Его взгляд блуждал по ее красному пальто.
– Что? – Сильван посмотрел ей в лицо.
– Повторяю, если вы собираетесь шантажировать кого-то, то должны суметь удержать компрометирующую информацию в тайне.
Он уставился на ее грудь, словно пытался проникнуть взглядом под толстое пальто.
– О чем вы?
– Вы меня не слушаете?
– Я стараюсь, – признался Сильван, улыбнувшись. – Но прошлой ночью мне не удалось толком выспаться. И я невольно продолжаю грезить о причинах бессонницы.
«Слава богу, что я в пальто!» – подумала Кэйд. По крайней мере он не увидит, как затвердели ее соски или сжались бедра.
– Мне показалось, что вы допускаете мысль о шантаже. Я даже уверена в этом!
Шоколадные глаза Сильвана потемнели.
– Так тебе понравилась моя идея? Может, под пальто у тебя легкая пижамка или даже…
Она заметила, что Сильван опять перешел на «ты». Не пытается ли он свести ее с ума? Она уже не представляла, на что может подвигнуть ее его близость.
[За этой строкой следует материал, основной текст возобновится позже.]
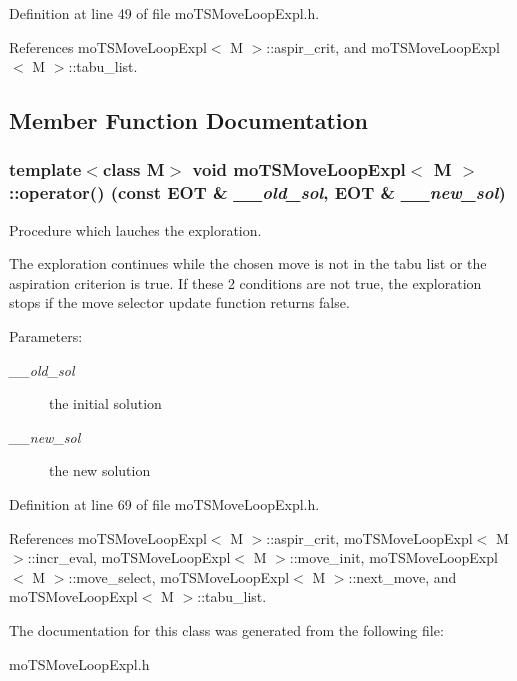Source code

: Definition at line 49 of file mo\-TSMove\-Loop\-Expl.h.

References mo\-TSMove\-Loop\-Expl$<$ M $>$::aspir\_\-crit, and mo\-TSMove\-Loop\-Expl$<$ M $>$::tabu\_\-list.

\subsection{Member Function Documentation}
\subsubsection{\setlength{\rightskip}{0pt plus 5cm}template$<$class M$>$ void {\bf mo\-TSMove\-Loop\-Expl}$<$ M $>$::operator() (const {\bf EOT} \& {\em \_\-\_\-old\_\-sol}, {\bf EOT} \& {\em \_\-\_\-new\_\-sol})\hspace{0.3cm}{\tt  [inline]}}\label{classmo_t_s_move_loop_expl_f601bbd0ccc41d6fbe3df9fcd87ad9e7}


Procedure which lauches the exploration. 

The exploration continues while the chosen move is not in the tabu list or the aspiration criterion is true. If these 2 conditions are not true, the exploration stops if the move selector update function returns false.

\begin{Desc}
\item[Parameters:]
\begin{description}
\item[{\em \_\-\_\-old\_\-sol}]the initial solution \item[{\em \_\-\_\-new\_\-sol}]the new solution \end{description}
\end{Desc}


Definition at line 69 of file mo\-TSMove\-Loop\-Expl.h.

References mo\-TSMove\-Loop\-Expl$<$ M $>$::aspir\_\-crit, mo\-TSMove\-Loop\-Expl$<$ M $>$::incr\_\-eval, mo\-TSMove\-Loop\-Expl$<$ M $>$::move\_\-init, mo\-TSMove\-Loop\-Expl$<$ M $>$::move\_\-select, mo\-TSMove\-Loop\-Expl$<$ M $>$::next\_\-move, and mo\-TSMove\-Loop\-Expl$<$ M $>$::tabu\_\-list.

The documentation for this class was generated from the following file:\begin{CompactItemize}
\item 
mo\-TSMove\-Loop\-Expl.h\end{CompactItemize}
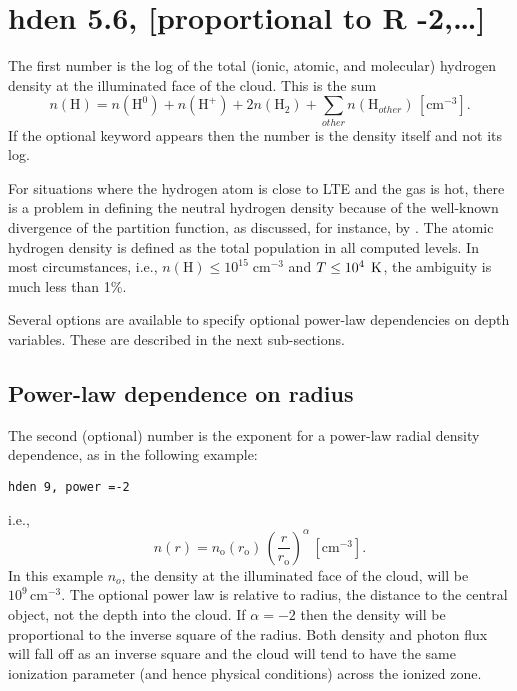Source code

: \section{hden 5.6, [proportional to R -2,\dots]}

The first number is the log of the total (ionic, atomic, and molecular)
hydrogen density at the illuminated face of the cloud.
This is the sum
\begin{equation}
n\left( {\mathrm{H}} \right) = n\left( {{\mathrm{H}}^{\mathrm{0}} } \right) + n\left(
{{\mathrm{H}}^ +  } \right) + 2n\left( {{\mathrm{H}}_2 } \right) +
\sum\limits_{other} {n\left( {{\mathrm{H}}_{other}^{} } \right)}
\, [\mathrm{cm}^{-3}] .%
\end{equation}
If the optional keyword  appears then
the number is the density itself and not its log.

For situations where the hydrogen atom is close to LTE and the gas is
hot, there is a problem in defining the neutral hydrogen density because
of the well-known divergence of the partition function, as discussed, for
instance, by \citet{Mihalas1978}.
The atomic hydrogen density is defined as
the total population in all computed levels.
In most circumstances, i.e.,
$n(\mathrm{H}) \leq 10^{15}\; \mathrm{cm}^{-3}$ and $T \le 10^4\; {\rm\thinspace K}$,
the ambiguity is much less than 1\%.

Several options are available to specify optional power-law dependencies
on depth variables.  These are described in the next sub-sections.

\subsection{Power-law dependence on radius}

The second (optional) number is the exponent  for a power-law radial
density dependence, as in the following example:
\begin{verbatim}
hden 9, power =-2
\end{verbatim}
i.e.,
\begin{equation}
n\left( r \right) = n_{\mathrm{o}} \left( {r_{\mathrm{o}} } \right)\,\left(
{\frac{r}{{r_{\mathrm{o}} }}} \right)^\alpha
\,[\mathrm{cm}^{-3}].%
\end{equation}
In this example $n_o$, the density at the illuminated face
of the cloud, will
be $10^9 \, \mathrm{cm}^{-3}$.
The optional power law is relative to radius, the distance
to the central object, not the depth into the cloud.
If $\alpha = -2$ then the
density will be proportional to the inverse square of the radius.
Both
density and photon flux will fall off as an inverse square and the cloud
will tend to have the same ionization parameter (and hence physical
conditions) across the ionized zone.

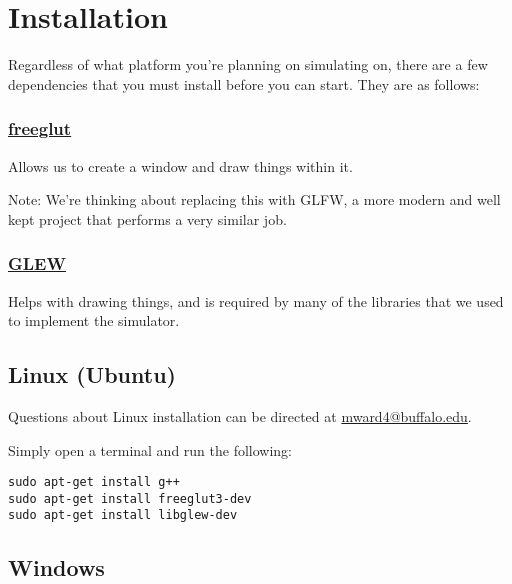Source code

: \documentclass[12pt]{article}
\begin{document}

\section{Installation}

Regardless of what platform you're planning on simulating on, there are a few
dependencies that you must install before you can start. They are as follows:

\subsubsection{\href{http://freeglut.sourceforge.net/}{freeglut}}

Allows us to create a window and draw things within it.

Note: We're thinking about replacing this with GLFW, a more modern and well kept
project that performs a very similar job.


\subsubsection{\href{http://glew.sourceforge.net/}{GLEW}}

Helps with drawing things, and is required by many of the libraries that
we used to implement the simulator.


\subsection{Linux (Ubuntu)}

Questions about Linux installation can be directed at \url{mward4@buffalo.edu}.

Simply open a terminal and run the following:

\begin{lstlisting}
sudo apt-get install g++
sudo apt-get install freeglut3-dev
sudo apt-get install libglew-dev
\end{lstlisting}

\subsection{Windows}
\end{document}
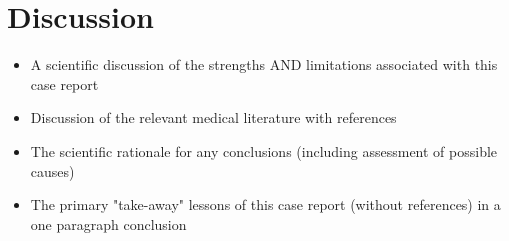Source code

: \section{Discussion}
\begin{itemize}
\item A scientific discussion of the strengths AND limitations associated with this case report
\item Discussion of the relevant medical literature with references
\item The scientific rationale for any conclusions (including assessment of possible causes)
\item The primary "take-away" lessons of this case report (without references) in a one paragraph conclusion


\end{itemize}

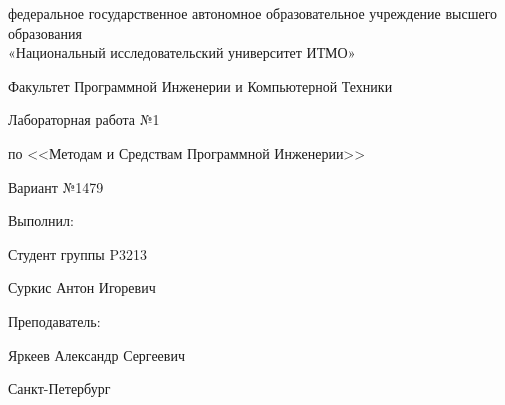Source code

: \begin{titlepage}
    \begin{center}
        федеральное государственное автономное образовательное учреждение высшего образования\\
        «Национальный исследовательский университет ИТМО»

        \bigskip

        Факультет Программной Инженерии и Компьютерной Техники

        \vfill

        {\Large
        Лабораторная работа №1

        по <<Методам и Средствам Программной Инженерии>>

        \bigskip

        Вариант №1479
        }
    \end{center}

    \bigskip

    \begin{flushright}
        Выполнил:

        Студент группы P3213

        Суркис Антон Игоревич

        Преподаватель:

        Яркеев Александр Сергеевич
    \end{flushright}

    \vfill

    \begin{center}
        Санкт-Петербург

        \the\year
    \end{center}


\end{titlepage}
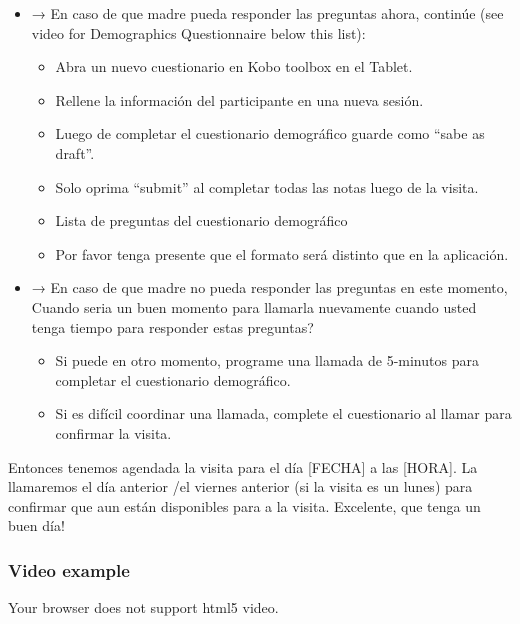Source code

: \documentclass[
  12pt,
]{book}
\providecommand{\tightlist}{%
  \setlength{\itemsep}{0pt}\setlength{\parskip}{0pt}}
\begin{document}
\begin{itemize}
\tightlist
\item
  → En caso de que madre pueda responder las preguntas ahora, continúe (see video for Demographics Questionnaire below this list):

  \begin{itemize}
  \tightlist
  \item
    Abra un nuevo cuestionario en Kobo toolbox en el Tablet.
  \item
    Rellene la información del participante en una nueva sesión.
  \item
    Luego de completar el cuestionario demográfico guarde como ``sabe as draft''.
  \item
    Solo oprima ``submit'' al completar todas las notas luego de la visita.
  \item
    Lista de preguntas del cuestionario demográfico  
  \item
    Por favor tenga presente que el formato será distinto que en la aplicación.
  \end{itemize}
\item
  → En caso de que madre no pueda responder las preguntas en este momento, Cuando seria un buen momento para llamarla nuevamente cuando usted tenga tiempo para responder estas preguntas?

  \begin{itemize}
  \tightlist
  \item
    Si puede en otro momento, programe una llamada de 5-minutos para completar el cuestionario demográfico.
  \item
    Si es difícil coordinar una llamada, complete el cuestionario al llamar para confirmar la visita.
  \end{itemize}
\end{itemize}

Entonces tenemos agendada la visita para el día {[}FECHA{]} a las {[}HORA{]}. La llamaremos el día anterior /el viernes anterior (si la visita es un lunes) para confirmar que aun están disponibles para a la visita. Excelente, que tenga un buen día!

\hypertarget{recruiting_call_video_spanish}{%
\subsubsection*{Video example}\label{recruiting_call_video_spanish}}

Your browser does not support html5 video.
\end{document}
Хотя в такую словесную игру могут играть и двое. Никто в Париже, казалось, даже не понял, что она умеет говорить по-французски. Она могла, строя фразу, путано употреблять то «tu», то «vous», изображая полнейшую невинность.
– Да, та твоя идея понравилась мне гораздо больше, чем связь моего имени с похитительницей в «Нью-Йорк таймс». Тебе следовало подумать, прежде чем выкладывать им скандальные сведения.
Его брови поднялись.
– Ты полагаешь, что это я сообщил им? Неужели считаешь меня imbcile[104]?
– Но ты же отказался от многомиллионного контракта, а потом мог решить, что выгоднее просто шантажировать меня. У меня пока не сложилось мнения относительно вашей сообразительности.
– Мне не выпала удача родиться лучшим шоколатье Парижа, – прищурившись, заявил он, – поэтому пришлось поработать мозгами, чтобы добиться успеха. А вы, видимо, родились владелицей «Шоколада Кори»?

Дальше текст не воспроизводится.